[proofplan] We split the prediction error into two independent normal pieces: the estimation error $x^{*\top}(\hat\beta - \beta)$, a function of the training data $Y$, and the future noise $\varepsilon^*$, independent of $Y$ by hypothesis. Computing the mean and variance of each piece and summing gives $\hat Y^* - Y^* \sim N(0, \sigma^2(\tau^2 + 1))$. For the $t$-distribution claim we standardise by $\sigma$, replace $\sigma$ by its unbiased estimate $\tilde\sigma$, and use that $\hat\beta$, $\mathrm{RSS}$, and $\varepsilon^*$ are pairwise independent to build an independent $\chi^2_{n-p}$ denominator — the same construction as the $t$-distribution proof for normalised coefficients. [/proofplan]

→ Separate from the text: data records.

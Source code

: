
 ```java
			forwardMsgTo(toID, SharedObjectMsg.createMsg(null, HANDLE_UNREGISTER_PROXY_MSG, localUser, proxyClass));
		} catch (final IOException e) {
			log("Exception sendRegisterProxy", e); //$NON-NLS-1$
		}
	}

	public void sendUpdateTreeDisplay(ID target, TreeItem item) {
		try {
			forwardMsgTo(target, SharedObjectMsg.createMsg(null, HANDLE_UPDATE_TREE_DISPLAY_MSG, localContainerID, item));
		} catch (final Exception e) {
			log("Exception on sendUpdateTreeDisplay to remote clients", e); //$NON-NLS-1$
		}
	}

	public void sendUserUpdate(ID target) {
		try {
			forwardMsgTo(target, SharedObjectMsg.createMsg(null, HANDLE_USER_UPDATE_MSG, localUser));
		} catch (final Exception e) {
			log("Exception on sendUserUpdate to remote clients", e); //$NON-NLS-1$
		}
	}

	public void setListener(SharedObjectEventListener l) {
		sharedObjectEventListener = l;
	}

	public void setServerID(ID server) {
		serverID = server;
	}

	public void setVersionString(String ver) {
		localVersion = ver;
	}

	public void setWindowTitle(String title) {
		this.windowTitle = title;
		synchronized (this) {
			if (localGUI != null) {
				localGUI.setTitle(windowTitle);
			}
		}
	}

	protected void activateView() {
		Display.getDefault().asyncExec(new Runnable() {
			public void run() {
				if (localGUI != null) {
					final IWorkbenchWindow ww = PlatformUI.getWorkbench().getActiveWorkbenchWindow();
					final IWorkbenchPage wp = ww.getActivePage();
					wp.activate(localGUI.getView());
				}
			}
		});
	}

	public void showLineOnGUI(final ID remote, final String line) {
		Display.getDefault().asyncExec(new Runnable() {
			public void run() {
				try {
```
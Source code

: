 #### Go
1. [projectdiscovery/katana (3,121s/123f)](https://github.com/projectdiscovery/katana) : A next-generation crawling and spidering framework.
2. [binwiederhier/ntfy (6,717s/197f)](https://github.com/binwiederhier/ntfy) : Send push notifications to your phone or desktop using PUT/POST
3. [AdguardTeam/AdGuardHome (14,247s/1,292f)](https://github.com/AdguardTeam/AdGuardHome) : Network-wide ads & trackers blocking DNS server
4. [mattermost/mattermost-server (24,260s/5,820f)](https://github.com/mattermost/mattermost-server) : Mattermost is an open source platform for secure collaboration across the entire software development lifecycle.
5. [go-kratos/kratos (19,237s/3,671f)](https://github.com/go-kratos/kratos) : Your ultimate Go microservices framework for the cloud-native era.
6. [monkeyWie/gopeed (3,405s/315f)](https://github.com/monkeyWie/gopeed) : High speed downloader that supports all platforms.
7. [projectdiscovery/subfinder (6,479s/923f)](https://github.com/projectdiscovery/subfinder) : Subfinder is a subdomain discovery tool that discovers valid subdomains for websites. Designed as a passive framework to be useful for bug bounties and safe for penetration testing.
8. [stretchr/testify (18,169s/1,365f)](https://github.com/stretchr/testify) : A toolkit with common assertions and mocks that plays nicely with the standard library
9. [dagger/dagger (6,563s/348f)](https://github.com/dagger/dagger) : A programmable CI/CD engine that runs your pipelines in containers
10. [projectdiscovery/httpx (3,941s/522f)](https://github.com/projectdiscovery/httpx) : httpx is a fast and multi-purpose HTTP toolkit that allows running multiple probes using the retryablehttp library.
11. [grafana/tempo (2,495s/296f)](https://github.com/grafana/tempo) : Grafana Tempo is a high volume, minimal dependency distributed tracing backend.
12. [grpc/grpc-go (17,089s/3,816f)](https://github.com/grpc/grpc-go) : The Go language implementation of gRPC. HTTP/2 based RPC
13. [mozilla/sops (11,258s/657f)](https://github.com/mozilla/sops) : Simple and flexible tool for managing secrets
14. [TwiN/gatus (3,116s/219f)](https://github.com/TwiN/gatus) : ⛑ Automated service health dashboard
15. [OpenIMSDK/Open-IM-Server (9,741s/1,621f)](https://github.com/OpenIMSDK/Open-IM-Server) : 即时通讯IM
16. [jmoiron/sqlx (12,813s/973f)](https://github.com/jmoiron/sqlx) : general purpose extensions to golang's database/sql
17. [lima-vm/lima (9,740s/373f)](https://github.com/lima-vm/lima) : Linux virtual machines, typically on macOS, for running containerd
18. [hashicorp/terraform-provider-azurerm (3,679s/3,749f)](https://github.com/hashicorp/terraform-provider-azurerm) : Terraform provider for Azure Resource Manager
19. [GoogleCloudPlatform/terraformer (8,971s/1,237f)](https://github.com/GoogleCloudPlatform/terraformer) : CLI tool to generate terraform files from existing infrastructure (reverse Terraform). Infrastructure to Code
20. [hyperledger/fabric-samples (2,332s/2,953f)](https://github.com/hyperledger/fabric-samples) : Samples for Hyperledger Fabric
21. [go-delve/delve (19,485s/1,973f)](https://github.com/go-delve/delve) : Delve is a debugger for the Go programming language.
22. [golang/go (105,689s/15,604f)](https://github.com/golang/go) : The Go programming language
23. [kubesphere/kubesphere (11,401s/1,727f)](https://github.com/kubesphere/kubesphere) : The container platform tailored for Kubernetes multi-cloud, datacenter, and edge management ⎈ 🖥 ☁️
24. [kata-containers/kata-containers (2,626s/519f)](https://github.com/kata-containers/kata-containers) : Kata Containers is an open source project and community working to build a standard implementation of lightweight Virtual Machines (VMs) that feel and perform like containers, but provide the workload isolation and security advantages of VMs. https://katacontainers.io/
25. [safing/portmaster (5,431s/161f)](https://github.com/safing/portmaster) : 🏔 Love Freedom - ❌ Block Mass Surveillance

[step:Decompose the prediction error into an estimation error and an independent future noise] The predicted and true responses at the new covariate vector $x^* \in \mathbb{R}^p$ are \begin{align*} \hat Y^* = x^{*\top} \hat\beta, \qquad Y^* = x^{*\top} \beta + \varepsilon^*, \end{align*} with $\varepsilon^* \sim N(0, \sigma^2)$ independent of the training data $Y$. Subtracting, \begin{align*} \hat Y^* - Y^* &= x^{*\top} \hat\beta - x^{*\top}\beta - \varepsilon^* = x^{*\top}(\hat\beta - \beta) - \varepsilon^*. \end{align*} Define the two components as the maps \begin{align*} U &: \Omega \to \mathbb{R}, & \omega &\mapsto x^{*\top}(\hat\beta(\omega) - \beta), \\ V &: \Omega \to \mathbb{R}, & \omega &\mapsto \varepsilon^*(\omega), \end{align*} so that $\hat Y^* - Y^* = U - V$. *Independence of $U$ and $V$.* The estimator $\hat\beta$ is a measurable function of $Y$ (explicitly $\hat\beta = (X^\top X)^{-1} X^\top Y$), so $U = x^{*\top}(\hat\beta - \beta)$ is a measurable function of $Y$. By hypothesis $\varepsilon^*$ is independent of $Y$, and independence is preserved under measurable transformations, so $U \perp\!\!\!\perp V$. [/step]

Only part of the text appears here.